ROI / コスト観測 ── 「tokens per feature」
2026 年に登場した R&D の予算指標が 「tokens per feature」(機能あたりトークン消費量)だ。production data の経験則として:
- 85% のクエリは budget-tier モデル(Haiku / GPT-4o-mini 級)で処理可能
- 85 / 10 / 5 split(budget / balanced / frontier):tiered routing の経験則。RouteLLM 論文(Berkeley + Anyscale, ICLR 2025)は MT-Bench で 85% コスト削減 / 95% GPT-4 品質維持を実証。production では 30-60% 削減が現実的レンジ[要検証「92% 削減」の数字は二次ソース孫引きの可能性、慎重に扱う]
quadrantChart
title モデルルーティングの判断
x-axis 単純 --> 複雑
y-axis 安価 --> 高価
quadrant-1 frontier (5%)
quadrant-2 不適 (避ける)
quadrant-3 budget (85%)
quadrant-4 balanced (10%)
trace-level cost breakdown(どの span が高いか)が Datadog / Langfuse / Phoenix で標準機能化している。「どの機能がどれだけ食っているか」を週次で見る運用が 2026 のコスト管理の基本だ。

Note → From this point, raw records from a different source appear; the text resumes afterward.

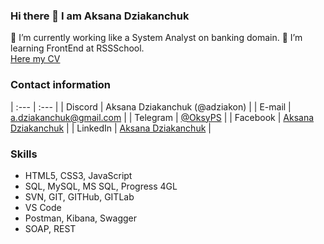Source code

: ### Hi there 👋 I am Aksana Dziakanchuk

🔭 I’m currently working like a System Analyst on banking domain. 
🌱 I’m learning FrontEnd at RSSSchool.  
[Here my CV](https://ADziakon.github.io/rsschool-cv/) 

### Contact information

| :---        | :---                                                       |
| Discord     | Aksana Dziakanchuk (@adziakon)                             |
| E-mail      | a.dziakanchuk@gmail.com                                    |
| Telegram    | [@OksyPS](https://t.me/OksyPS)                                                    |
| Facebook    | [Aksana Dziakanchuk](https://www.facebook.com/aksana.peshka)                    |
| LinkedIn    | [Aksana Dziakanchuk](https://www.linkedin.com/in/aksana-dziakanchuk-54329386/) |


### Skills
* HTML5, CSS3, JavaScript
* SQL, MySQL, MS SQL, Progress 4GL
* SVN, GIT, GITHub, GITLab
* VS Code
* Postman, Kibana, Swagger
* SOAP, REST

<!--
**ADziakon/ADziakon** is a ✨ _special_ ✨ repository because its `README.md` (this file) appears on your GitHub profile.

-->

❌ アンチパターン:Outcome eval だけで本番投入
症状
─────────
- 「動いている」ように見えるが、実は 83% のケースで procedural violation
- 失敗原因がコードを読み返さないと特定できない
- コストが月末に「あれ、こんなにいってたっけ」と気づく
- インシデント発生時に「誰が・いつ・何を実行したか」が追えない
根本原因
─────────
- Outcome eval だけで trajectory / meta eval がない
- OTel 互換の計装をしていない(ベンダ独自仕様で書いてしまった)
- 監査ログの要素を残していない
- コストの span 別 breakdown を見ていない
脱出法
─────────
1. 3 層 eval(outcome / trajectory / meta)を組む。LangChain agentevals が起点
2. OpenLLMetry で計装 → Langfuse or Datadog で storage → Braintrust で eval、と分離
3. 監査ログに 8 要素(agent_id / session_id / user_id / tool_call / hash / timestamp / approval_id / cost)を必ず残す
4. 週次で「tokens per feature」を見る運用に切り替え
業務投入の観点で重要な 3 点
- 観測スタックの「ingest / storage / eval」を分離:1 ベンダ全任せは lock-in リスクが大きい。OpenLLMetry → Langfuse or Datadog → Braintrust or Phoenix の 3 層分離が定石
- 3 層 eval を必ず組む:Outcome だけ見ると 83% に procedural violation を見落とす。Trajectory + Meta eval の併用が共通解。production traffic に常時かける
- 監査ログ 8 要素 + OWASP Agentic Top 10 への対応:「誰が・いつ・どの権限で・何を実行したか」を残せない設計は、エンプラに出してはいけない
次章への接続
Layer 1 から Layer 7 まで、6 レイヤ + 観測横串の地図を全部歩いた。最後の ch10 では、この地図を使って Devin / Manus / ChatGPT Agent / Claude Code Routines / Copilot Workspace / Replit / Sema4.ai を 6 レイヤで解剖する。「それぞれが何を作っていて、何が違うか」を一覧表に落とし込み、自分のスタック設計の参考材料とする。最後に、第2部(パターン編)・第3部(運用工学編)への伏線を回収して三部作の地図を渡す。
この章のまとめ
- 観測ツール 6 製品の住み分け:LangSmith(LangChain 系)/ Langfuse(OSS)/ Phoenix(eval 重視)/ Helicone(proxy)/ OpenLLMetry(計装)/ Datadog(エンプラ APM)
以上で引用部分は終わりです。